BEGIN INFORMATION GIVEN

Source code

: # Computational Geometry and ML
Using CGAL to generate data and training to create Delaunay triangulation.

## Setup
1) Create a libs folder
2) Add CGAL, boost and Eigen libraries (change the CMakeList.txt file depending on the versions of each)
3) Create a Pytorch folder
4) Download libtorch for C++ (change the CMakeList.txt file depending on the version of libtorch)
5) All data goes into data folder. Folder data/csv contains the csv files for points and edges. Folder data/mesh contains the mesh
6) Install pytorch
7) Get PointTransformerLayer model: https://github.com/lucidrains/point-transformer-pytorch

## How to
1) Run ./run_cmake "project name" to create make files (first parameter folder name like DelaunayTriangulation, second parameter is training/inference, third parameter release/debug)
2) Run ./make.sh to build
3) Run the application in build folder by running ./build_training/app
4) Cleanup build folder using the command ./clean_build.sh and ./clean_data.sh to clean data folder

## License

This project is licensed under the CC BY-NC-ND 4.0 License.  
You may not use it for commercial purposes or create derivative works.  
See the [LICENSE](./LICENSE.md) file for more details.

END INFORMATION GIVEN
BEGIN INFORMATION GIVEN

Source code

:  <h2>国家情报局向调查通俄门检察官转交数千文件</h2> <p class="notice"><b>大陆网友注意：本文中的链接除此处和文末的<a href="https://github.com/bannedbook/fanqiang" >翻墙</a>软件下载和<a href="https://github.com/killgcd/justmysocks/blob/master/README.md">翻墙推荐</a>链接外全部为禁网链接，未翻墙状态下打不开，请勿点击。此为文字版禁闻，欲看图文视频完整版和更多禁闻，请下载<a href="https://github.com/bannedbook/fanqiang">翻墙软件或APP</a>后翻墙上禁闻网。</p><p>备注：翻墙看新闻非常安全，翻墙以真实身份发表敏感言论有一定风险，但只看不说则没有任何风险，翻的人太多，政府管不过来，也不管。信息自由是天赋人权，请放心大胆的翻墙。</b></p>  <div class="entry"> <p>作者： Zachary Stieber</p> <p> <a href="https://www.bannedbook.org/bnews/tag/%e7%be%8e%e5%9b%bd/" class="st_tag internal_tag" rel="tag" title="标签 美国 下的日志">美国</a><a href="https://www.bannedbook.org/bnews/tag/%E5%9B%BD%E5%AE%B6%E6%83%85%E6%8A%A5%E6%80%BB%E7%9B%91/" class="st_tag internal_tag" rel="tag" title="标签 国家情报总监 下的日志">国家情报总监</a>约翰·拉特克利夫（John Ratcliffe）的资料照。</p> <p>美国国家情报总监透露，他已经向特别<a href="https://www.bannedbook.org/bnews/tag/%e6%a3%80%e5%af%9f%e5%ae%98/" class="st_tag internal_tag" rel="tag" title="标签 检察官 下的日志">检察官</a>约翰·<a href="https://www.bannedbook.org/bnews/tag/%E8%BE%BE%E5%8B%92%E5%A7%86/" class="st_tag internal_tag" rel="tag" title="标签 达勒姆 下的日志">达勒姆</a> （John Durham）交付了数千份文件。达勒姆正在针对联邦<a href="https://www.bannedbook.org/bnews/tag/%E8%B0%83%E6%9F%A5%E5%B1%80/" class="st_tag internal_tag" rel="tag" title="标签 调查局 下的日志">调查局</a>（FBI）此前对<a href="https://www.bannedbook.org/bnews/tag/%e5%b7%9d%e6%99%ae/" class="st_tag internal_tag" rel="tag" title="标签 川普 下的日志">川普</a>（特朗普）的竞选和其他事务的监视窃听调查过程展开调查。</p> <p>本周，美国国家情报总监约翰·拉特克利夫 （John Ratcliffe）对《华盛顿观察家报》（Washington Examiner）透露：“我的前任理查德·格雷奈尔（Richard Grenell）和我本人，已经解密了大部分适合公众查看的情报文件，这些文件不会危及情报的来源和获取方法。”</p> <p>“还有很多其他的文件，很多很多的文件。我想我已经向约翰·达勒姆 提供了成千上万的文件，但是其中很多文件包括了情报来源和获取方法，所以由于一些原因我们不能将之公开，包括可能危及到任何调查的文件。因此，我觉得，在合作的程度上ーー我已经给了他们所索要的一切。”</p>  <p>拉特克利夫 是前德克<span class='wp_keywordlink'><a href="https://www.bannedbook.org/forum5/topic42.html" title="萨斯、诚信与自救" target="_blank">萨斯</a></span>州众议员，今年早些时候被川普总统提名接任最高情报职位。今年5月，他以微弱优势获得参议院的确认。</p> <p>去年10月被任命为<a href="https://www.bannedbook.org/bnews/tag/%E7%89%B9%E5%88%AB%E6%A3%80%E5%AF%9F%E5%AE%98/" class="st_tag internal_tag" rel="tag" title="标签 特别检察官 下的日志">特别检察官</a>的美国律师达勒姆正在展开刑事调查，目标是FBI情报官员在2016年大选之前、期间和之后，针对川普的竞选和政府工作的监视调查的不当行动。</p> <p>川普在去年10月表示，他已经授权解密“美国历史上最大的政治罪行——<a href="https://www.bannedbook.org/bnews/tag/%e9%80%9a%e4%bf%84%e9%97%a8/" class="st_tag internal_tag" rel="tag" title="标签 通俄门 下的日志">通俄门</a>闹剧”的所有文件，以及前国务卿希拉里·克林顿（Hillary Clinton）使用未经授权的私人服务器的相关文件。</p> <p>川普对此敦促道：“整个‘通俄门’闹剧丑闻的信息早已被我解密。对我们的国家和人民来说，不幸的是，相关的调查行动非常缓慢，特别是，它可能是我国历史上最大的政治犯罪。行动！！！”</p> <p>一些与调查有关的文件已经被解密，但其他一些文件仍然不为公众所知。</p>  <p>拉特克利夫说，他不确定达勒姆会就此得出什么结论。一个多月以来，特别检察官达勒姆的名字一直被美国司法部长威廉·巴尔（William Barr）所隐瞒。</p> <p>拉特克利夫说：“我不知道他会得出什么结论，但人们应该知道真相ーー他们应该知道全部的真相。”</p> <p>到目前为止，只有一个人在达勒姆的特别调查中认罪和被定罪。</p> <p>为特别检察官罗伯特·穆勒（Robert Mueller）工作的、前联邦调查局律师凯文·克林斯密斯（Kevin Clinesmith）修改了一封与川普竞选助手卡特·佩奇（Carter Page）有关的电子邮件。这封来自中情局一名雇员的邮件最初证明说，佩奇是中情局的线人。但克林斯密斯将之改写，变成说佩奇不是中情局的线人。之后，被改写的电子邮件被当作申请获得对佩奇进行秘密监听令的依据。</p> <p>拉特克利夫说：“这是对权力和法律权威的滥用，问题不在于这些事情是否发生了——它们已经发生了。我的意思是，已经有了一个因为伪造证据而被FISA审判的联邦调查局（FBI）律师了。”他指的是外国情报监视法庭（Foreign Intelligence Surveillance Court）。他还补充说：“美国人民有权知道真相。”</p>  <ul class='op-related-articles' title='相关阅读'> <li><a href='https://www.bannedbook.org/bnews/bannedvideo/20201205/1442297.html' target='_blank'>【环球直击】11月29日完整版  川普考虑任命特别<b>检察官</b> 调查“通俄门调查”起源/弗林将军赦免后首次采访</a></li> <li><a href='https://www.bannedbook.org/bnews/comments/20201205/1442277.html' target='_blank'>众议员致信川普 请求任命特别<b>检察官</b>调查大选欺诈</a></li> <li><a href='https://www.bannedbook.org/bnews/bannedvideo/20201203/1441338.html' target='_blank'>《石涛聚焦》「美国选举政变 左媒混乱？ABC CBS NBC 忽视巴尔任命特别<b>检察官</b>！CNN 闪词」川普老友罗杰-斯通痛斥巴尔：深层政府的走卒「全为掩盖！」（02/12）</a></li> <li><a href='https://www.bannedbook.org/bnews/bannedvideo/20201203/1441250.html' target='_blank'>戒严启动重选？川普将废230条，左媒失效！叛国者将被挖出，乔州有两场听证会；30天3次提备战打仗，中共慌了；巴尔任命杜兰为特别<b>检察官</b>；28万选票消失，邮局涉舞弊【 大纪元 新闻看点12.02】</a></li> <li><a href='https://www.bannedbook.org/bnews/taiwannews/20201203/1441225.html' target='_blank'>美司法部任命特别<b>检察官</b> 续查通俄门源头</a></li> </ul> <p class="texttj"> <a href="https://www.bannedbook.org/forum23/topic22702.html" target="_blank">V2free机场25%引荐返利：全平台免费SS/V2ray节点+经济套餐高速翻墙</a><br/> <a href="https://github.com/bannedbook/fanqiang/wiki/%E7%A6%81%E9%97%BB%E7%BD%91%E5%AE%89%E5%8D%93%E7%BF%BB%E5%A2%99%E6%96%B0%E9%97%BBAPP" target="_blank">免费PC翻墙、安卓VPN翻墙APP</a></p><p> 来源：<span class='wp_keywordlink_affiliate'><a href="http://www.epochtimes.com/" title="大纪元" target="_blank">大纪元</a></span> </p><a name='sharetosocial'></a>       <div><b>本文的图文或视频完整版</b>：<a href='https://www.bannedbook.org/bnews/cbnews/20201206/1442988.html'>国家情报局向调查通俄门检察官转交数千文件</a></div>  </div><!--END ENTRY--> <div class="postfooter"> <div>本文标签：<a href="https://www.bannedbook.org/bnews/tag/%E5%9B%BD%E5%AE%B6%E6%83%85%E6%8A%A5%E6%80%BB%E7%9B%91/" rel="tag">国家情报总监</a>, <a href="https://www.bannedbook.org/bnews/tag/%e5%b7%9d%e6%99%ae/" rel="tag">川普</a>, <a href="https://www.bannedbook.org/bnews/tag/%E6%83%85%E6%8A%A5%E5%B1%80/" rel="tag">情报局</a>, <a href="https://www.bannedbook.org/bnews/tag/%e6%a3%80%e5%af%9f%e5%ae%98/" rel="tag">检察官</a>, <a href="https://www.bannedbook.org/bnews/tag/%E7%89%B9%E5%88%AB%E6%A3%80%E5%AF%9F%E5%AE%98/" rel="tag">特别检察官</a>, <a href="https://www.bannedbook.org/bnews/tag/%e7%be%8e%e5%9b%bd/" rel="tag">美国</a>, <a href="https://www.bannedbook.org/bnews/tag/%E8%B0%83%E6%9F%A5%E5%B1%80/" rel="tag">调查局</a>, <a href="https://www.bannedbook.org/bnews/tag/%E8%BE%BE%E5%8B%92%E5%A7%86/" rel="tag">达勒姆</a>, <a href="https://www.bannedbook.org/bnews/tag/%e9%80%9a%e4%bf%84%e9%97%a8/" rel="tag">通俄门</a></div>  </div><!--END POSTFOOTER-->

END INFORMATION GIVEN

> _ASSIGNMENT_: Could you restate, word for word, the lines above from the one with "4) Cleanup build" to the one with "See the [LICENSE](./LICENSE.md)", both included?

> _RESPONSE_:
4) Cleanup build folder using the command ./clean_build.sh and ./clean_data.sh to clean data folder

## License

This project is licensed under the CC BY-NC-ND 4.0 License.  
You may not use it for commercial purposes or create derivative works.  
See the [LICENSE](./LICENSE.md) file for more details.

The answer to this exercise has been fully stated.